In 2013, World Health Organization (WHO) added the “Blood and Blood Products” to the Model List of Essential Medicines (EML) (1). EML would boost the government awareness to the importance of appropriate regulation oversight of blood collection, processing, testing and distribution to ensure safety and quality of blood products in blood establishments (BEs). Like other medicines, all blood-component regulations are required to assure blood products meet product standards through controls on manufacturing. According to the latest guidelines of the PIC/S Good Manufacturing Practices (GMPs) published in 2015, medicinal products are fit for their intended use and comply with the requirements of the local marketing authorization and must not place patients at risk due to inadequate safety, quality or efficacy. Therefore, the growing implementation of quality system in BEs has entailed the need of quality assurance. To improve blood safety, blood donations and the components derived from whole blood need to be traced from donor to the recipient or plasma fractionation applying a GMP-based quality system.
Recently, blood and plasma have been considered as strategic resources comparable to energy and water. It has been deemed important for national independence (2). However, WHO had estimated about 9.3 million liters of recovered plasma in the world is wasted each year due to non-compliance with the standards for fractionation (3). Producing quality plasma that can be used for fractionation is priority for BEs. It requires a regulatory framework responsible for setting standards that could be applied to blood component processing, cold chain (including rapid blast freezing), blood storage, donation testing, and a comprehensive QA system. To comply with the national self-sufficiency policy in the supply of safe blood components and plasma-derived medicinal products (PDMPs), Taiwan had set-up a validated QA system in 2001 and began to collect more recovered plasma for PDMPs processing through contract plasma fractionation program since 2006. The aim of this article is to share our experience in the activities and the role of the quality assurance person (QAP) in supplying recovered plasma for fractionation. Here the QAP does not address only one person but all professionals in QA department or unit covering the quality-related tasks in BEs.
Role of QAP in BEs
PIC/S GMP guide defined QA as the overall organized arrangements made with the objective of ensuring that medicinal products are of the quality required for their intended use. Many international standards for manufacture of blood and blood products underscore the need for all critical procedures, such as the purchase of raw and starting materials, selection of donors, collection of blood, preparation of blood components, storage, laboratory testing, dispatch and associated quality control measures. All these standards are performed in accordance with the principles of GMP and comply with the regulations established by the National Regulatory Authority (NRA).

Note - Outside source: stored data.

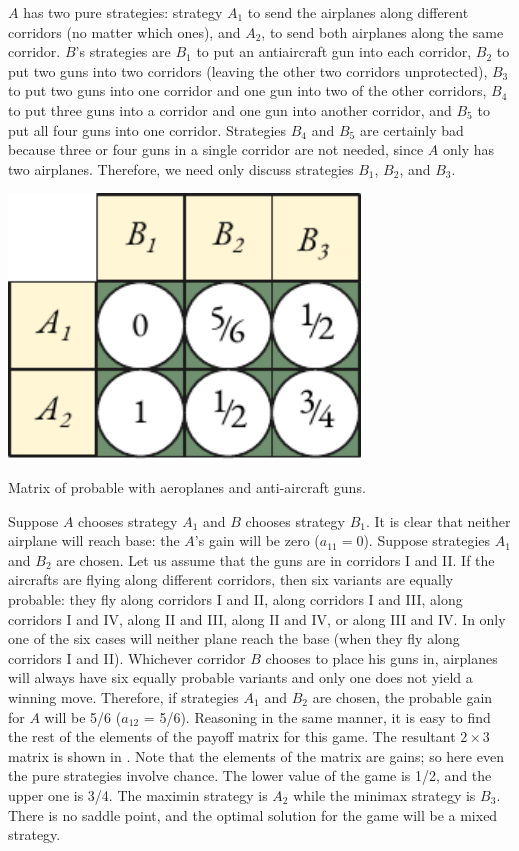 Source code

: $A$ has two pure strategies: strategy $A_{1}$ to send the airplanes along
different corridors (no matter which ones), and $A_{2}$, to send both
airplanes along the same corridor. $B$'s strategies are $B_{1}$ to put an
antiaircraft gun into each corridor, $B_{2}$ to put two guns into two
corridors (leaving the other two corridors unprotected), $B_{3}$ to put two
guns into one corridor and one gun into two of the other corridors, $B_{4}$
to put three guns into a corridor and one gun into another corridor,
and $B_{5}$ to put all four guns into one corridor. Strategies $B_{4}$ and $B_{5}$ are certainly bad because three or four guns in a single corridor are not
needed, since $A$ only has two airplanes. Therefore, we need only discuss
strategies $B_{1}$, $B_{2}$, and $B_{3}$.

 \begin{marginfigure}[-2cm]%
 \centering
 \includegraphics[width=0.7\textwidth]{figures/aa-matrix.pdf}
\caption{Matrix of probable with aeroplanes and anti-aircraft guns.\label{aa-matrix}}
 \end{marginfigure}
Suppose $A$ chooses strategy $A_{1}$ and $B$ chooses strategy $B_{1}$. It is clear that neither airplane will reach base: the $A$'s gain will be zero ($a_{11}=0$). Suppose strategies $A_{1}$ and $B_{2}$ are chosen. Let us assume that the guns are in corridors I and II. If the aircrafts are flying along different corridors, then six variants are equally probable: they fly along corridors I and II, along corridors I and III, along corridors I and IV, along II and III, along II and IV, or along III and IV. In only one of the six cases will neither plane reach the base (when they fly along corridors I and II). Whichever corridor $B$ chooses to place his guns in, airplanes will always have six equally probable variants and only one does not yield a winning move. Therefore, if strategies $A_{1}$ and 
$B_{2}$ are chosen, the probable gain for $A$ will be 5/6 ($a_{12}$ = 5/6). Reasoning in the same manner, it is easy to find the rest of the elements of the
payoff matrix for this game. The resultant $2 \times 3$ matrix is shown in
. Note that the elements of the matrix are  gains; so here even the pure strategies involve chance. The lower value of the
game is 1/2, and the upper one is 3/4. The maximin strategy is $A_{2}$ while
the minimax strategy is $B_{3}$. There is no saddle point, and the optimal
solution for the game will be a mixed strategy.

Figure 1 shows the overview of the QA function in BEs. Each BE estimates the amount of blood products that are needed by hospitals and plasma fractionation program. Based on these estimates, the BE starts out with donor recruitment, then donor selection, medical procedures of blood collection, donation testing, component processing and storage, and checking the testing results. If any of the units fails to pass the testing results or QC, they should be quarantined and rejected. If the units pass the testing criteria, then the units are labeled and released to the supply department for storage. Upon request, final products are transported to hospitals for patient transfusion. Several critical control points are in place to ensure delicate handling. In addition, blood system needs quality control to ensure that reagents, equipment and methods perform as expected. And all “Component QC” will ensure that blood products are passed the criteria for each kind of product. This is the scope of QC, which span from “Testing” to “Storage”. At the GMP level, the scope will widen to include everything from “Donor Selection” to “Distribution”. Each step along the process will now be subjected to facilities, equipment, computer software validation and maintenance, process validation, document control, process control, trained staff, and record management. As the requirement of GMP, internal auditing and corrective action and preventive action (CAPA) must be applied to oversee the entire process. Once the blood products are issued, they should be subjected to standards for traceability. Finally, QA encompasses all of the GMP elements as well as QC on this figure. A “Quality Plan and Quality Performance Review” should be drafted for the whole quality system. All these items should be included within a quality system and well organized by QAP. Our quality system was set up based on ISO 9001 quality system and following FDA’s “five layer protections for donated blood” (donor screening, donation testing, donor deferral lists, quarantine, problems and deficiencies) (4) and AABB’s quality system component (5).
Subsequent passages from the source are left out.